Ten years ago, the family pulled into a rather famous drive-in on Route 16, halfway between our hometown of Olean,NY and Buffalo. Our children were pretty young at the time. They were disconcerted by a particular feature of the more or less “western” themed restaurant. The table legs were settled into cowboy boots. It kinda spooked the kids and I myself felt a little uneasy.

The place is gone now, the owner has passed away–gone to that blue plate special in the sky–so it’s all right to say that the food wasn’t quite the home cookin’ the road sign claimed. But a framed letter on the wall that was the decoration for our booth caught my attention.

It was a letter, circa 1962, a handwritten letter of thanks, sort of loopy and swirly, from Miss Patsy Cline to Mr. Jimmy Dale. Jimmy Dale was a disc jockey and country singer at radio station W-A-L-L in Middletown,NY. Patsy was thanking him very kindly for having her on his show as his “special guest.”

This letter resonated for three reasons. Jimmy Dale was originally from Olean. Had a C&W hit in the ‘40’s–I believe called “Cannonball.” That was #1.

We’d lived for a couple of years near Middletown. That was #2.

And #3, I was a huge fan of Miss Patsy Cline.

Only much later did I recollect the letter and have it serve a valuable, pivotal role in a novel I was working on.

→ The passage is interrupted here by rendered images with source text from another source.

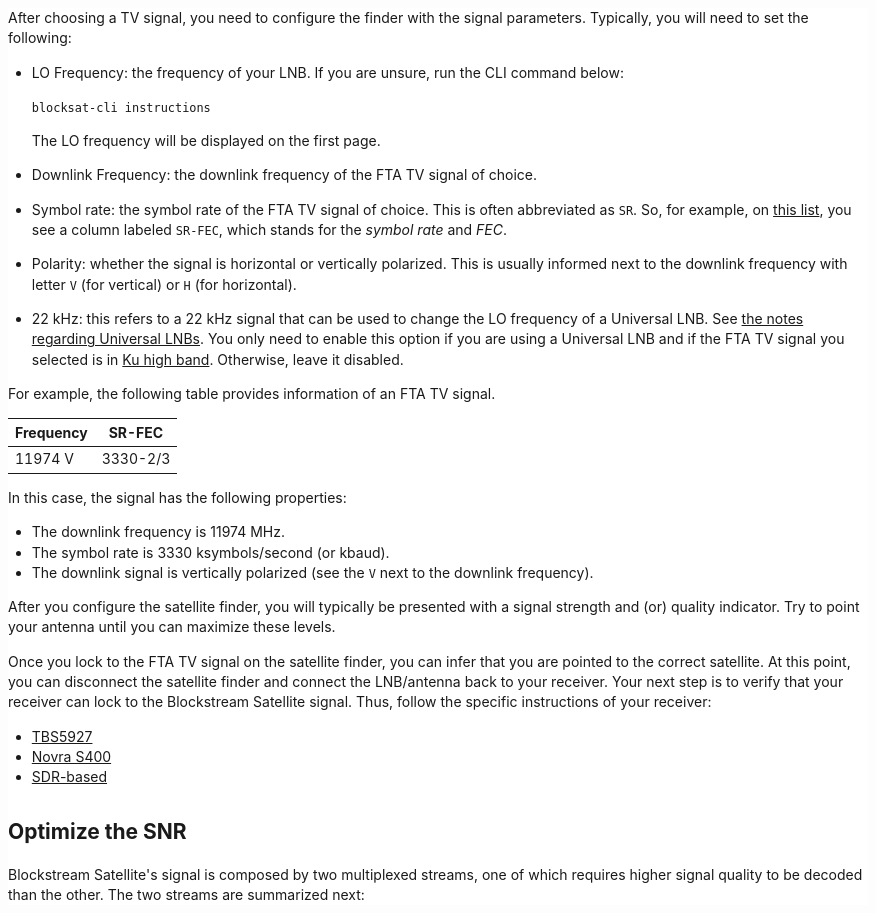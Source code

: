After choosing a TV signal, you need to configure the finder with the signal
parameters. Typically, you will need to set the following:

- LO Frequency: the frequency of your LNB. If you are unsure, run the CLI
  command below:

  ```
  blocksat-cli instructions
  ```

  The LO frequency will be displayed on the first page.

- Downlink Frequency: the downlink frequency of the FTA TV signal of choice.
- Symbol rate: the symbol rate of the FTA TV signal of choice. This is often
  abbreviated as `SR`. So, for example, on [this
  list](https://www.lyngsat.com/Eutelsat-113-West-A.html), you see a column
  labeled `SR-FEC`, which stands for the *symbol rate* and *FEC*.
- Polarity: whether the signal is horizontal or vertically polarized. This is
  usually informed next to the downlink frequency with letter `V` (for vertical)
  or `H` (for horizontal).
- 22 kHz: this refers to a 22 kHz signal that can be used to change the LO
  frequency of a Universal LNB. See [the notes regarding Universal
  LNBs](hardware.md#universal-lnb). You only need to enable this option if you
  are using a Universal LNB and if the FTA TV signal you selected is in [Ku high
  band](frequency.md). Otherwise, leave it disabled.

For example, the following table provides information of an FTA TV signal.

| Frequency | SR-FEC   |
|-----------|----------|
|  	11974 V | 3330-2/3 |

In this case, the signal has the following properties:
- The downlink frequency is 11974 MHz.
- The symbol rate is 3330 ksymbols/second (or kbaud).
- The downlink signal is vertically polarized (see the `V` next to the downlink
  frequency).

After you configure the satellite finder, you will typically be presented with a
signal strength and (or) quality indicator. Try to point your antenna until you
can maximize these levels.

Once you lock to the FTA TV signal on the satellite finder, you can infer that
you are pointed to the correct satellite. At this point, you can disconnect the
satellite finder and connect the LNB/antenna back to your receiver. Your next
step is to verify that your receiver can lock to the Blockstream Satellite
signal. Thus, follow the specific instructions of your receiver:

- [TBS5927](#tbs5927)
- [Novra S400](#novra-s400)
- [SDR-based](#sdr-based)


## Optimize the SNR

Blockstream Satellite's signal is composed by two multiplexed streams, one of
which requires higher signal quality to be decoded than the other. The two
streams are summarized next:
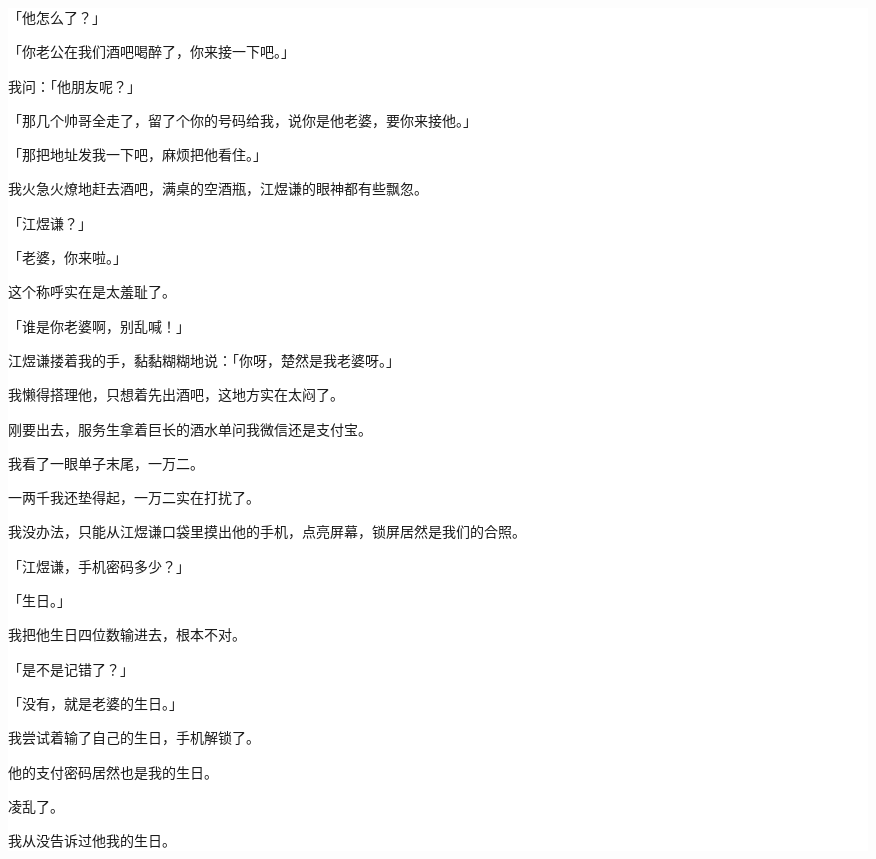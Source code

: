 「他怎么了？」


「你老公在我们酒吧喝醉了，你来接一下吧。」


我问：「他朋友呢？」


「那几个帅哥全走了，留了个你的号码给我，说你是他老婆，要你来接他。」


「那把地址发我一下吧，麻烦把他看住。」


我火急火燎地赶去酒吧，满桌的空酒瓶，江煜谦的眼神都有些飘忽。


「江煜谦？」


「老婆，你来啦。」


这个称呼实在是太羞耻了。


「谁是你老婆啊，别乱喊！」


江煜谦搂着我的手，黏黏糊糊地说：「你呀，楚然是我老婆呀。」


我懒得搭理他，只想着先出酒吧，这地方实在太闷了。


刚要出去，服务生拿着巨长的酒水单问我微信还是支付宝。


我看了一眼单子末尾，一万二。


一两千我还垫得起，一万二实在打扰了。


我没办法，只能从江煜谦口袋里摸出他的手机，点亮屏幕，锁屏居然是我们的合照。


「江煜谦，手机密码多少？」


「生日。」


我把他生日四位数输进去，根本不对。


「是不是记错了？」


「没有，就是老婆的生日。」


我尝试着输了自己的生日，手机解锁了。


他的支付密码居然也是我的生日。


凌乱了。


我从没告诉过他我的生日。
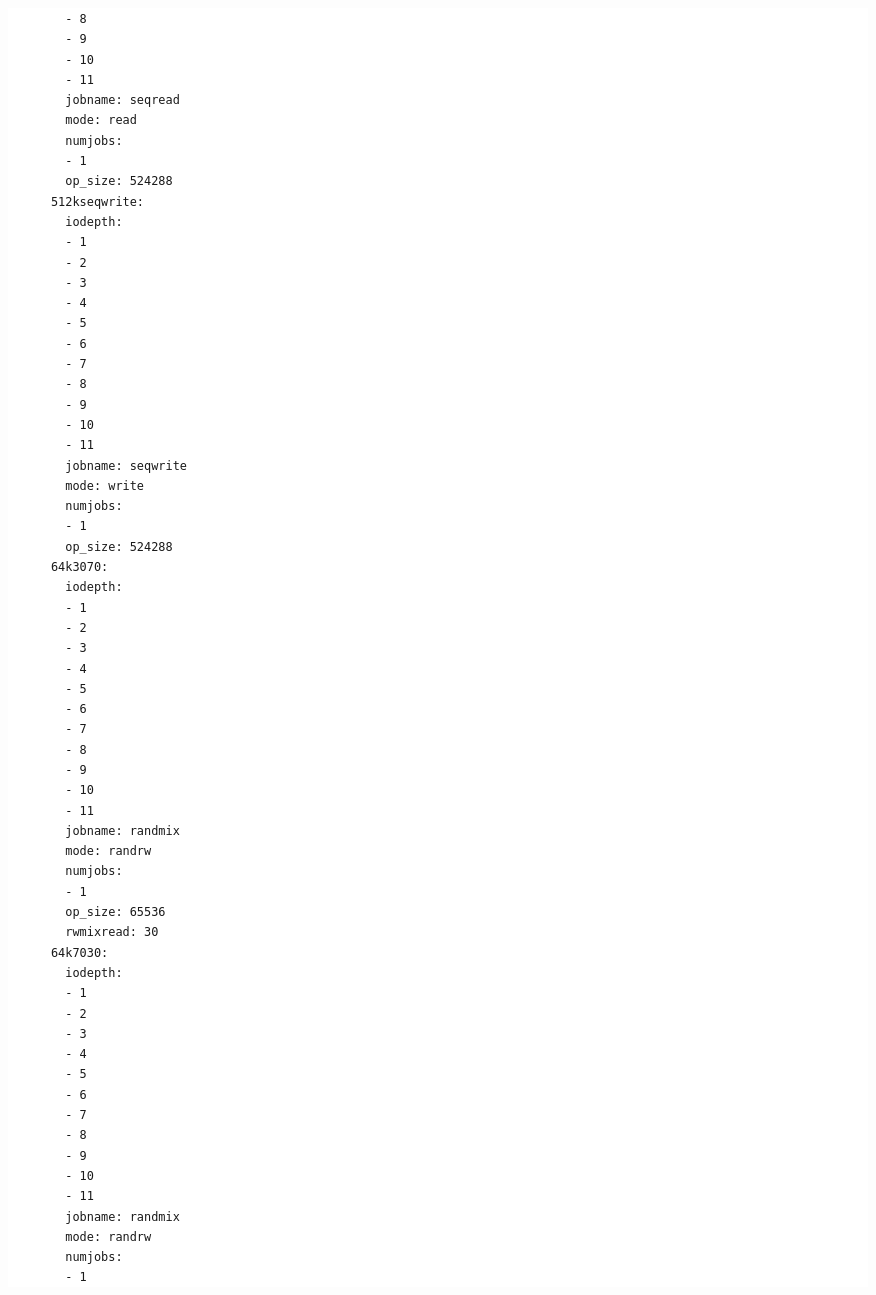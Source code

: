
 ```benchmarks:
        - 8
        - 9
        - 10
        - 11
        jobname: seqread
        mode: read
        numjobs:
        - 1
        op_size: 524288
      512kseqwrite:
        iodepth:
        - 1
        - 2
        - 3
        - 4
        - 5
        - 6
        - 7
        - 8
        - 9
        - 10
        - 11
        jobname: seqwrite
        mode: write
        numjobs:
        - 1
        op_size: 524288
      64k3070:
        iodepth:
        - 1
        - 2
        - 3
        - 4
        - 5
        - 6
        - 7
        - 8
        - 9
        - 10
        - 11
        jobname: randmix
        mode: randrw
        numjobs:
        - 1
        op_size: 65536
        rwmixread: 30
      64k7030:
        iodepth:
        - 1
        - 2
        - 3
        - 4
        - 5
        - 6
        - 7
        - 8
        - 9
        - 10
        - 11
        jobname: randmix
        mode: randrw
        numjobs:
        - 1
```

The small town rock & roll band that is the subject of my novel Sidereal Days had to have some plausible occasion to emerge from the shadows of obscurity to begin their climb into the light. My band The Sparrows had great local success in Olean,NY. They parlayed that into playing small gigs in surrounding towns in an ever widening circumference. A local fan arranges a gig with his father, a club owner  in Middletown,NY, 250 miles east of Olean. The Sparrows see this as a chance to play near the golden destination at the end of every New York State highway,New York City.

The band makes the most of every appearance they put in anywhere. They send a “press release” to local newspapers. They also try to get a radio interview wherever and whenever they can. They’re savvy enough to recognize that newspapers have lots of pages to fill and radio stations have many hours of time on the air. So the benefits are mutual for the band and the media.

As guests on Middletown’s W-A-L-L (see Jimmie Dale above) they hear for the first time (my guys are rock & rollers) “Crazy,” the mystic, bluesy country lament that ruled juke box play for two generations. As they gasp their admiration of the song to their host “JD the DJ,” unbeknownst to anyone but me, the Sparrows have stepped onto the milieu of the letter framed on the wall of our diner booth. Patsy Cline will be a guest host on W-A-L-L that night…it’s the night on the radio referenced in Patsy’s letter to Jimmy Dale.

The Sparrows meet Patsy Cline, share the midnight spont on the radio with her, and spend a Beaujolais evening afterward in her hotel room. Impressed with the boys and with a song they’ve written, she invites them to open for her a few months down the road, in Kansas City,Kansas at the War Memorial Auditorium. The significance of that show will be sadly familiar to any devoted fan of Patsy Cline.

But the Sparrows have managed the tricky, crucial climb from obscure local heroes to a band on the rise, catching the first glimmering rays of national success.